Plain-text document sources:
════

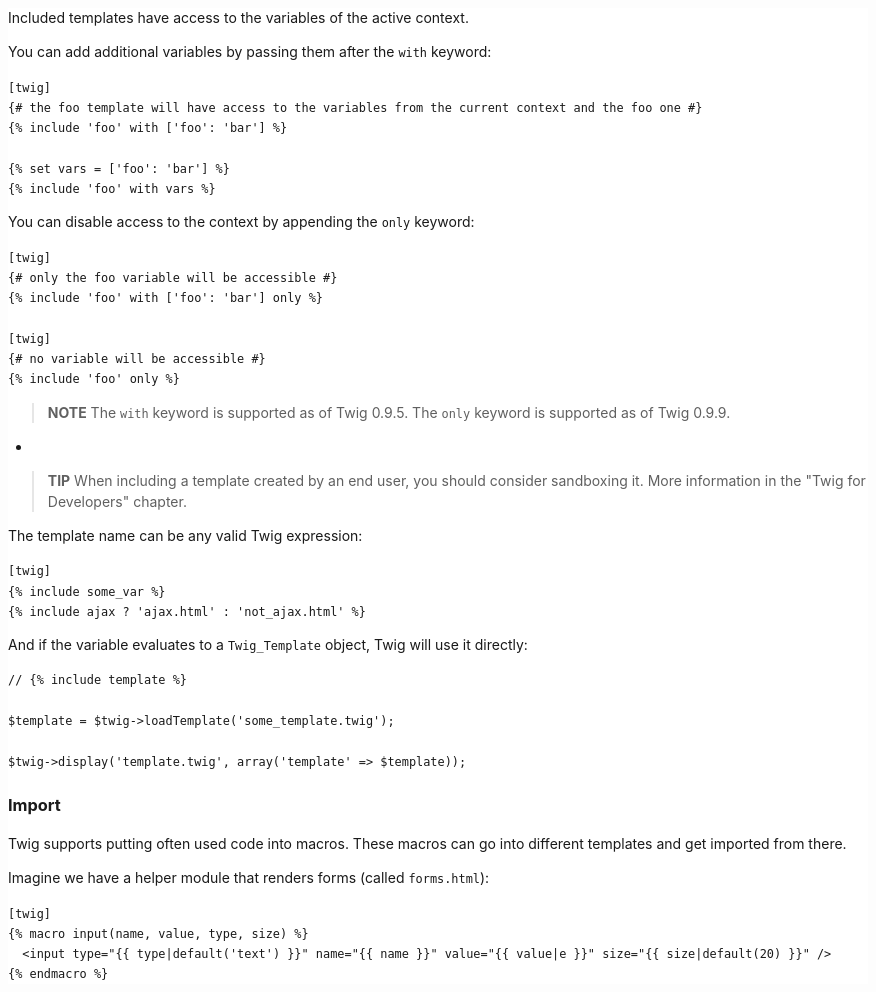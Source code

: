 Included templates have access to the variables of the active context.

You can add additional variables by passing them after the `with` keyword:

    [twig]
    {# the foo template will have access to the variables from the current context and the foo one #}
    {% include 'foo' with ['foo': 'bar'] %}

    {% set vars = ['foo': 'bar'] %}
    {% include 'foo' with vars %}

You can disable access to the context by appending the `only` keyword:

    [twig]
    {# only the foo variable will be accessible #}
    {% include 'foo' with ['foo': 'bar'] only %}

    [twig]
    {# no variable will be accessible #}
    {% include 'foo' only %}

>**NOTE**
>The `with` keyword is supported as of Twig 0.9.5.
>The `only` keyword is supported as of Twig 0.9.9.

-

>**TIP**
>When including a template created by an end user, you should consider
>sandboxing it. More information in the "Twig for Developers" chapter.

The template name can be any valid Twig expression:

    [twig]
    {% include some_var %}
    {% include ajax ? 'ajax.html' : 'not_ajax.html' %}

And if the variable evaluates to a `Twig_Template` object, Twig will use it
directly:

    // {% include template %}

    $template = $twig->loadTemplate('some_template.twig');

    $twig->display('template.twig', array('template' => $template));

### Import

Twig supports putting often used code into macros. These macros can go into
different templates and get imported from there.

Imagine we have a helper module that renders forms (called `forms.html`):

    [twig]
    {% macro input(name, value, type, size) %}
      <input type="{{ type|default('text') }}" name="{{ name }}" value="{{ value|e }}" size="{{ size|default(20) }}" />
    {% endmacro %}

════

REQUIRED ACTION
Begin at the line containing "no variable will" and reproduce every line through the last one in the records above, exactly.

TASK SOLUTION
    {# no variable will be accessible #}
    {% include 'foo' only %}

>**NOTE**
>The `with` keyword is supported as of Twig 0.9.5.
>The `only` keyword is supported as of Twig 0.9.9.

-

>**TIP**
>When including a template created by an end user, you should consider
>sandboxing it. More information in the "Twig for Developers" chapter.

The template name can be any valid Twig expression:

    [twig]
    {% include some_var %}
    {% include ajax ? 'ajax.html' : 'not_ajax.html' %}

And if the variable evaluates to a `Twig_Template` object, Twig will use it
directly:

    // {% include template %}

    $template = $twig->loadTemplate('some_template.twig');

    $twig->display('template.twig', array('template' => $template));

### Import

Twig supports putting often used code into macros. These macros can go into
different templates and get imported from there.

Imagine we have a helper module that renders forms (called `forms.html`):

    [twig]
    {% macro input(name, value, type, size) %}
      <input type="{{ type|default('text') }}" name="{{ name }}" value="{{ value|e }}" size="{{ size|default(20) }}" />
    {% endmacro %}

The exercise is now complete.